Experienced NaNo-ers are probably shaking their head over this. After all, isn’t the point of NaNoWriMo to allow yourself to suck? To write without abandon, to not go back and revise, as that way leads to madness?
In many ways, that’s true. The trap of never really progressing, to only rewrite the same things over and over again is a dangerous one. You really do need to accept the fact that first drafts are not only imperfect, but highly flawed and, sometimes, actually pretty bad. That’s what revisions are for.

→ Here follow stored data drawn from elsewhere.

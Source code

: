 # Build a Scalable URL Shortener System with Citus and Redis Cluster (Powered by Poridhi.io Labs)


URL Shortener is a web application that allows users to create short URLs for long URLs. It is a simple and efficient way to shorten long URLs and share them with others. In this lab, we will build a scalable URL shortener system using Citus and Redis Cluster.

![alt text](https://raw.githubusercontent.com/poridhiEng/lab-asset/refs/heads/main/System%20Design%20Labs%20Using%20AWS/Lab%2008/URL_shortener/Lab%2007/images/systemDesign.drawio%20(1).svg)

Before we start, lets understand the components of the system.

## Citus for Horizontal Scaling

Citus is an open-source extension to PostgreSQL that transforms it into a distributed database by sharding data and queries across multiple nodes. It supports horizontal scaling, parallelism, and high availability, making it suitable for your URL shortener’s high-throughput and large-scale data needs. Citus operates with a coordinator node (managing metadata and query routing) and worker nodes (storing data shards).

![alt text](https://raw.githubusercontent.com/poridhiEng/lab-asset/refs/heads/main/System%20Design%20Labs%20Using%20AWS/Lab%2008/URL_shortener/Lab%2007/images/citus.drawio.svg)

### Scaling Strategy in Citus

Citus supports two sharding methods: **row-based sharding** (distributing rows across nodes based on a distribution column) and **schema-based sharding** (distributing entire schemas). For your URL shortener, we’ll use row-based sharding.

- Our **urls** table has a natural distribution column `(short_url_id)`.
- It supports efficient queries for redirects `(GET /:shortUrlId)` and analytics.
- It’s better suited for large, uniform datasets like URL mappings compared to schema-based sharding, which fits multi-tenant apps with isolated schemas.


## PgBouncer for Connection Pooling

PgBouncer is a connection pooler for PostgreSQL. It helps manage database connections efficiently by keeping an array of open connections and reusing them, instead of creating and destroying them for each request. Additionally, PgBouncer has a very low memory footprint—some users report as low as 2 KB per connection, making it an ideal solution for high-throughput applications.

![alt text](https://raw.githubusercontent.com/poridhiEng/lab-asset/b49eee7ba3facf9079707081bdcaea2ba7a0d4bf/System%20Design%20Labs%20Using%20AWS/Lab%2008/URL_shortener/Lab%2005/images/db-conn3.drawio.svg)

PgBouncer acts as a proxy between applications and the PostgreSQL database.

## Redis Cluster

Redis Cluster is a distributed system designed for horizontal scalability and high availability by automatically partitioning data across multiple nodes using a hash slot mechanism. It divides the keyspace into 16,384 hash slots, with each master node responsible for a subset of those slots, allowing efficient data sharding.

For me, it was the fact that I couldn’t see myself moving forward until I went back. As I’ve mentioned before, in this novel I have four central characters whose perspective I shift between. I was having a hard time getting the feel for them all down, so I knew that before I could move these characters to the next level, I needed to get a better feeling for who they were in the beginning. And I’m really glad that I did.
This has made me think a lot about revising/rewriting during NaNo. I actually think it can work, but would recommend the following if you still want to hit 50k by the 30th.
1. Don’t do it until you’re ahead. Like, more than a few hundred words ahead. Behind ahead by a few thousand words last week gave me lots of room to play with. As a result, even though I’ve made some cuts, I’ve never fallen under par for my daily word count.
2. You still need to be adding to the overall word count of you manuscript. Whether this be in the form of fleshing out existing scenes, or adding in new material all together, your story still needs to be growing and progressing. I did both this week. Notice I did not say “write endless description that you know you’re going to cut out later” or other tricks I’ve seen people do to artificially inflate their word counts (like removing all of the contractions, which only results in your dialogue sound unnatural). Seriously, you’re just making more work for yourself during revisions. Still, make sure your novel continues to grow and progress each day, or this is where you fall into the trap of revising the same shit over and over again and not getting anywhere.
3. You need to set aside more daily writing time than you’d initially planned on for NaNoWriMo. Because revisions take time.
4. No wordsmithing. This is not the place for it. As mentioned above, rough drafts don’t need to be perfect.
Hope everyone is doing well. If not, well it’s only the halfway mark. Plenty of time to double down and catch up!